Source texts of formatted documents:

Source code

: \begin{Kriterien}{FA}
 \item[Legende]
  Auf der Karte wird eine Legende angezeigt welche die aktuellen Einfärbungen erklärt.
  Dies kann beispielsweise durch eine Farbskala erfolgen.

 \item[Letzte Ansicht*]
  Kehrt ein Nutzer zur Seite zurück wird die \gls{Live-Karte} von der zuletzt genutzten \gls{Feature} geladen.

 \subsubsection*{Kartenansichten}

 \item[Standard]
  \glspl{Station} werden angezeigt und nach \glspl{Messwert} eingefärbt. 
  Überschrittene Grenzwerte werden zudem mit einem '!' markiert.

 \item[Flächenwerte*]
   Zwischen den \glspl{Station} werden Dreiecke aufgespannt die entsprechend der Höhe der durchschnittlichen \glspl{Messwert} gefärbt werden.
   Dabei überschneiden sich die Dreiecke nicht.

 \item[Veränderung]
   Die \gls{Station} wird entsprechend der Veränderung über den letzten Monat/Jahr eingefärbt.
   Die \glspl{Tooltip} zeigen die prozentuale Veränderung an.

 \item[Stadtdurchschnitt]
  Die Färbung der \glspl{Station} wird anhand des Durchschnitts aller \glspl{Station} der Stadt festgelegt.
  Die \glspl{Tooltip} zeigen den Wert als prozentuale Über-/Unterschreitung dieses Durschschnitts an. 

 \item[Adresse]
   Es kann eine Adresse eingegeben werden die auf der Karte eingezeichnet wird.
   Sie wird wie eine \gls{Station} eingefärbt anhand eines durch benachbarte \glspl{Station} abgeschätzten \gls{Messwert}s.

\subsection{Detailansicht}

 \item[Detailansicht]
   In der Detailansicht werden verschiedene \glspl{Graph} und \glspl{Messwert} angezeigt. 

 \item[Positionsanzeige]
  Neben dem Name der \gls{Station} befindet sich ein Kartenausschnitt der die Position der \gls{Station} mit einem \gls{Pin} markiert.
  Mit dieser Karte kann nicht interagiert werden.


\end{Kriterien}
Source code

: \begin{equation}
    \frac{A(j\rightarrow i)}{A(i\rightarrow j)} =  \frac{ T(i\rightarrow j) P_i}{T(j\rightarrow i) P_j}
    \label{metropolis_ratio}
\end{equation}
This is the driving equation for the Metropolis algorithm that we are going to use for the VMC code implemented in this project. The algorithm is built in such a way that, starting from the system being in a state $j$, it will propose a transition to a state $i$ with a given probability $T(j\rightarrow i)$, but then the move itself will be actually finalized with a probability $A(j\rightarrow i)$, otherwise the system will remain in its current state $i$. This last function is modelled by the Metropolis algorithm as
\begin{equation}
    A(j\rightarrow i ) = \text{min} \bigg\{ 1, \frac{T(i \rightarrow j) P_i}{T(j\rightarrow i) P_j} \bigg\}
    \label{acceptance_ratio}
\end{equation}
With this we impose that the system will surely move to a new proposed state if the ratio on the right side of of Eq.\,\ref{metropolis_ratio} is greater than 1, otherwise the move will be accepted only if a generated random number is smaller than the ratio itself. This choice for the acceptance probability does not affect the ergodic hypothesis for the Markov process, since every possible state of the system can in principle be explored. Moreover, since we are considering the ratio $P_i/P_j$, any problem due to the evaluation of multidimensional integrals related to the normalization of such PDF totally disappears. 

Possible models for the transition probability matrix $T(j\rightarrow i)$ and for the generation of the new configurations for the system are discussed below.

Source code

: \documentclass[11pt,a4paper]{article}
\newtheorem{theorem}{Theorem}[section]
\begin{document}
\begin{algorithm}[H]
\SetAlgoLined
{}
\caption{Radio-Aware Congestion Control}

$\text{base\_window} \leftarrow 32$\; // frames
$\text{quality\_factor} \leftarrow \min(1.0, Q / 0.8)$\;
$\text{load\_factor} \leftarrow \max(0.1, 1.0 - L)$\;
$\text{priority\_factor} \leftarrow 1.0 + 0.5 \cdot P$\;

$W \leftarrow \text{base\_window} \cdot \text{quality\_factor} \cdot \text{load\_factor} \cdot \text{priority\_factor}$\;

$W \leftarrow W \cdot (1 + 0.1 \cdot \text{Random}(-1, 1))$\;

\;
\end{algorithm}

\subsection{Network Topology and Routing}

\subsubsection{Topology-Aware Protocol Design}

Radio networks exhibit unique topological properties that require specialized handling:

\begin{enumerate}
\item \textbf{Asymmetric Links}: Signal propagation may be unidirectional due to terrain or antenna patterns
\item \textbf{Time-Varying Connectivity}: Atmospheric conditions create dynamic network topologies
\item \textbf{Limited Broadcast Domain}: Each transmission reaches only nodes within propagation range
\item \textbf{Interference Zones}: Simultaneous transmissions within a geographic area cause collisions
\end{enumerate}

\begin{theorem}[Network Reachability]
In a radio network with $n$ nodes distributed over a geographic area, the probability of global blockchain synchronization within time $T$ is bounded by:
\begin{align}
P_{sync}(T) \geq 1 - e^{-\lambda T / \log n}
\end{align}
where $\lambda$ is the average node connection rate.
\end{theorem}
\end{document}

---

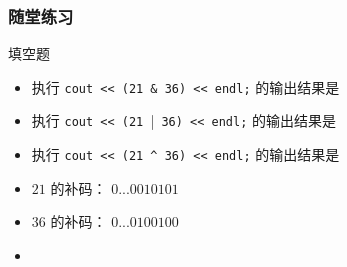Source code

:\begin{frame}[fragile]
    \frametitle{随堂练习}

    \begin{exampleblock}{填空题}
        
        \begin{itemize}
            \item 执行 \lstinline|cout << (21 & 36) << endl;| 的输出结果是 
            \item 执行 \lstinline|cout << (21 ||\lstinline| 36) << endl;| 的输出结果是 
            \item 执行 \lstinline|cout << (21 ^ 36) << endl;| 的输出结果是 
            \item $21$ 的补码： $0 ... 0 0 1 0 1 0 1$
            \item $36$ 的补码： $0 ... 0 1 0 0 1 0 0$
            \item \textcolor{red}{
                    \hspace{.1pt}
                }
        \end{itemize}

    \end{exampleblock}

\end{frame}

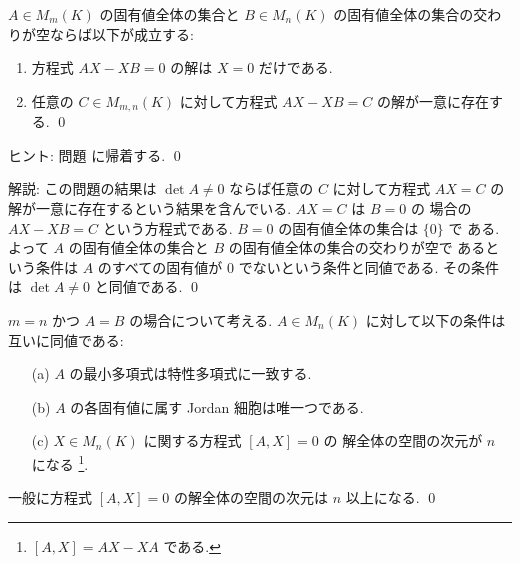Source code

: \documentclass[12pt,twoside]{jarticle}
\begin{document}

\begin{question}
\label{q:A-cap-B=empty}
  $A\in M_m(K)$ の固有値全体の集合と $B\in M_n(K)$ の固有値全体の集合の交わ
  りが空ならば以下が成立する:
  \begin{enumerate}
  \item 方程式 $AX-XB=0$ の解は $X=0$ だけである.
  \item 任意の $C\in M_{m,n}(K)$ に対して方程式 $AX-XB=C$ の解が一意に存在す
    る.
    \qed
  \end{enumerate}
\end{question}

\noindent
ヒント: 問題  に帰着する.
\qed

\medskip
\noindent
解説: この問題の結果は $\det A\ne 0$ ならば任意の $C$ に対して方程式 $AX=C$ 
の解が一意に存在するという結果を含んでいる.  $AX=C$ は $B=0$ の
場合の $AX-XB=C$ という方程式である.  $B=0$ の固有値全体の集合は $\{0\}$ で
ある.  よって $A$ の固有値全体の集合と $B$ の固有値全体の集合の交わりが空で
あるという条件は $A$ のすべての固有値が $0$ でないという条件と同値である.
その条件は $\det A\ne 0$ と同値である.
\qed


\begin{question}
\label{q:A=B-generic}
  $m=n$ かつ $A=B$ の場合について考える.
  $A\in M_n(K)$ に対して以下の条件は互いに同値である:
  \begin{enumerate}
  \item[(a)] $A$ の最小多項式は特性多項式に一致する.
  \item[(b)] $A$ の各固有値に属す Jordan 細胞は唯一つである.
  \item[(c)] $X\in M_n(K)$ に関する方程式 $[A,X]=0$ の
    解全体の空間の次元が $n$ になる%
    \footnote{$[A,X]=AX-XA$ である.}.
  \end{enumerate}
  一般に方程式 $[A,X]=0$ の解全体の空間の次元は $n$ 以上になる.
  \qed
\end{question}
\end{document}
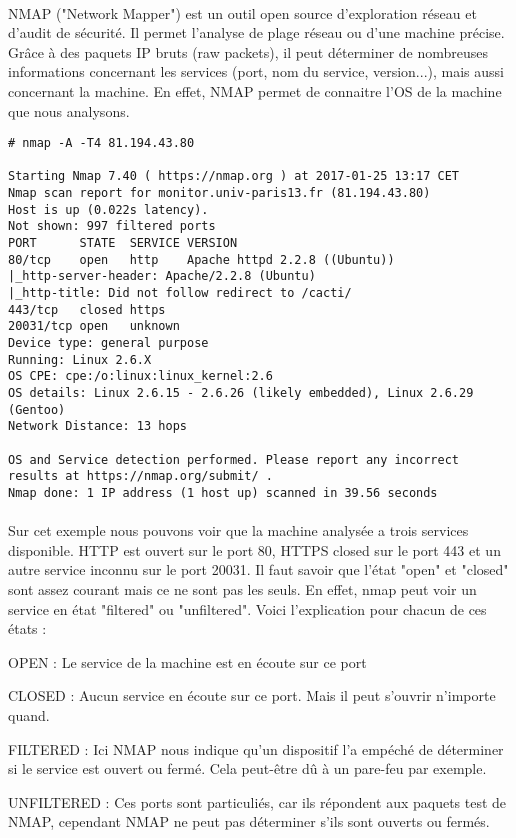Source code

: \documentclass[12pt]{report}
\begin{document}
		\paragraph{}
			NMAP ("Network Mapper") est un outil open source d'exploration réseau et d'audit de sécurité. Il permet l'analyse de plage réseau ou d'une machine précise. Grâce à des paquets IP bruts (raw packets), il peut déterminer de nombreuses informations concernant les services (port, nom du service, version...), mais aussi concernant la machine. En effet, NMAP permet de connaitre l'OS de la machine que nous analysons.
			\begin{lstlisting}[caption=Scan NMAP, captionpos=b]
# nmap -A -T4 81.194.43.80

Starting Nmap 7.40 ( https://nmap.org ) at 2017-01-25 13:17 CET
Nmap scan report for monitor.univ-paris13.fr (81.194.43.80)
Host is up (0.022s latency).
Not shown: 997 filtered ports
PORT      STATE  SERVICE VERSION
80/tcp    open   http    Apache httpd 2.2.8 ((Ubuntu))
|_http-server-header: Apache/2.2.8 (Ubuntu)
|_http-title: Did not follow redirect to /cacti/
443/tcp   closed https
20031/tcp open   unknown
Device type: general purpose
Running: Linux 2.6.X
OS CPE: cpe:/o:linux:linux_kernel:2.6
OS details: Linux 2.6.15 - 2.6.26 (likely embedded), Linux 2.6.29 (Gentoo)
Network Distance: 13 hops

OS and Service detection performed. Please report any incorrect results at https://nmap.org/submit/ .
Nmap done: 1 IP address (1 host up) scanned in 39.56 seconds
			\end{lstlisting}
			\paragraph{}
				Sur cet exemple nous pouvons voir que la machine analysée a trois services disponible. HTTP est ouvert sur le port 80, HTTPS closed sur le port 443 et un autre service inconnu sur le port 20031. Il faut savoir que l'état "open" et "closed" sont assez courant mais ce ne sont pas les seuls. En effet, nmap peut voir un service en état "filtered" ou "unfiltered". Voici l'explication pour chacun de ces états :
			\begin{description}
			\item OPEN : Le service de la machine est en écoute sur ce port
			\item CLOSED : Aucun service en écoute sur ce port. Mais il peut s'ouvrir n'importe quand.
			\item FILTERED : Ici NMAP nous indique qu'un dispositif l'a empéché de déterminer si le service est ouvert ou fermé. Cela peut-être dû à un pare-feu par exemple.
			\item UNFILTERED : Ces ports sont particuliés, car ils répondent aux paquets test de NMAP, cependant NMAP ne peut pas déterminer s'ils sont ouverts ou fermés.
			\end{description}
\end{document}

— EXERCISE —
Reproduce only the lines above spanning from the line containing "Dies kann beispielsweise" through the line containing "Überschrittene Grenzwerte werden", word for word.

— RESPONSE —
  Dies kann beispielsweise durch eine Farbskala erfolgen.

 \item[Letzte Ansicht*]
  Kehrt ein Nutzer zur Seite zurück wird die \gls{Live-Karte} von der zuletzt genutzten \gls{Feature} geladen.

 \subsubsection*{Kartenansichten}

 \item[Standard]
  \glspl{Station} werden angezeigt und nach \glspl{Messwert} eingefärbt. 
  Überschrittene Grenzwerte werden zudem mit einem '!' markiert.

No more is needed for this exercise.